10

530 97 12
                                    

Hallooooo.... Masih ada yang nungguin cerita ini nggak? Setelah sekian purnama akhirnya bisa update juga. Mohon maap penulisnya lagi sok sibuk wkkwkk....

Btw, yang belum mampir ke Riverside mampir yuk, biar punya sedikit gambaran si Faiza dan Mas Nazril.
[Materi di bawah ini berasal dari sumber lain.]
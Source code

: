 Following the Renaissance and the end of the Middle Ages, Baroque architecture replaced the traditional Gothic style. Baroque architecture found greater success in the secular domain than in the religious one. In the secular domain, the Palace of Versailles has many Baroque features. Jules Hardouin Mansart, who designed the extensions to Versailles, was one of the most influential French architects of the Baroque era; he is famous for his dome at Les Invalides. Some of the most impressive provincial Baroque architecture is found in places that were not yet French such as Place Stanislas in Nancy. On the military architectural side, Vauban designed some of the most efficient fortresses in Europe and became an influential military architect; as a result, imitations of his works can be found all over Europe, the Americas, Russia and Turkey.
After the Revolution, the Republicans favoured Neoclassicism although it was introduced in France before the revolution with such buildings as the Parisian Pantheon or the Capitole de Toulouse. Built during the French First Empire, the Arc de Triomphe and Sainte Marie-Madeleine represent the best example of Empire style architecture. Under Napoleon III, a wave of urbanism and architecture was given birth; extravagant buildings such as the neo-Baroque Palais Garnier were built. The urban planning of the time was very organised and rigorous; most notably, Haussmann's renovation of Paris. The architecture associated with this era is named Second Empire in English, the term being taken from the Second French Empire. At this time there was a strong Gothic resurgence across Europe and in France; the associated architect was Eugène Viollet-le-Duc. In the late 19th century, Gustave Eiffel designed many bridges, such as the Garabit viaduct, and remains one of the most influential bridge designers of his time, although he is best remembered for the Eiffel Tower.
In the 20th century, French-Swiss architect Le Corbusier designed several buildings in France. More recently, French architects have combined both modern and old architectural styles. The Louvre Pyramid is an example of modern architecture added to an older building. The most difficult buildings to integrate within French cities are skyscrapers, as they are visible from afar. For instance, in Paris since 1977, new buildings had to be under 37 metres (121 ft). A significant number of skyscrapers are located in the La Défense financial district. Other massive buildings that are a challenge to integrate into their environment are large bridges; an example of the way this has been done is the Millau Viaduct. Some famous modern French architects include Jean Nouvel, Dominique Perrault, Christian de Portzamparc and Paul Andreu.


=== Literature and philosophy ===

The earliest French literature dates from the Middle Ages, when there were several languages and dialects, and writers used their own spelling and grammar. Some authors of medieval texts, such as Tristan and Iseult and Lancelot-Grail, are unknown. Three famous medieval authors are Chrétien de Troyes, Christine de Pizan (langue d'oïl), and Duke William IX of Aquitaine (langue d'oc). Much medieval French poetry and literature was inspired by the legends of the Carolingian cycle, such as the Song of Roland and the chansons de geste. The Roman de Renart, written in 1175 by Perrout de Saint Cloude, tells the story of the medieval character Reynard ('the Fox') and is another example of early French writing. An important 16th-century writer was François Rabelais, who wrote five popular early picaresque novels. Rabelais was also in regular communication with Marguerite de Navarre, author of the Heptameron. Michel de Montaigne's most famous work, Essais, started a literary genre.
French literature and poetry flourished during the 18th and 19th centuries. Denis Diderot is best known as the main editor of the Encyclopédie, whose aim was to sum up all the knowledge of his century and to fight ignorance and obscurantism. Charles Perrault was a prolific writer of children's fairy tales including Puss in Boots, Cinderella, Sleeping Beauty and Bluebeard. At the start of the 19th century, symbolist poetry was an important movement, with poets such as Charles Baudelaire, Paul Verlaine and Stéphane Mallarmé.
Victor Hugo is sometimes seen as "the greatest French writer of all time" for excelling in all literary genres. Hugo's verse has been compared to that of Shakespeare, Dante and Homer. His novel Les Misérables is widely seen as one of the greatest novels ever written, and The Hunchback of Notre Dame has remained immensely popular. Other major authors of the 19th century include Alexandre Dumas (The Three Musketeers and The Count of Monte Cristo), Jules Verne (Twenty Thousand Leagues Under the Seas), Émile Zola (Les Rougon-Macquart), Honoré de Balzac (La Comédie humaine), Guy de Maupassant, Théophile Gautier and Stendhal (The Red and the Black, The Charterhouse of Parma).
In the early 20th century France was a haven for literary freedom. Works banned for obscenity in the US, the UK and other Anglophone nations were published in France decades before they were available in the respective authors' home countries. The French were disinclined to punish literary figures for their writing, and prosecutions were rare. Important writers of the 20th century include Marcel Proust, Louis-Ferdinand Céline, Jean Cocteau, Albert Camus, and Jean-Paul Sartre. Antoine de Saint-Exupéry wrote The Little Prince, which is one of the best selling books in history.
Sebelum baca jangan lupa bintangnya disentuh, ya. Feel free juga buat komen jika ketemu kalimat yang agak nganu. Maklum, ketik langsung publish. Happy reading.

###

"Kenapa dengan Mas Nazril, Pak?" Faiza masih tak berani berterus terang. Ia akan mengulur, mencoba agar kedua orang tuanya tak mencium apapun dari apa yang sebenarnya terjadi.

"Heleh... Za! Masih nggak nyerah juga? Ibu dan bapakmu sudah bersabar nunggu penjelasan kamu, tapi kamunya terbelit-belit," ucap Roisah tak sabaran. Hal yang makin membuat Faiza ketakutan. Sepertinya kali ini ia tak terselamatkan.

"Mau sampai kapan kamu kucing-kucingan dan diam-diam jadi perbincangan seluruh warga. Malunya, Za. Masak anaknya Kepala Desa kayak gini? Nggak bisa kasih contoh yang baik. Baru kemarin ibu bahas masalah beginian sama kamu. Ternyata justru kamu yang dengan sengaja sembunyiin aib. Dan yang paling membuat kecewa, kamu sudah melakukannya sejak dulu. Teganya kamu, Za." Roisah berucap dengan nada penuh kekecewaan.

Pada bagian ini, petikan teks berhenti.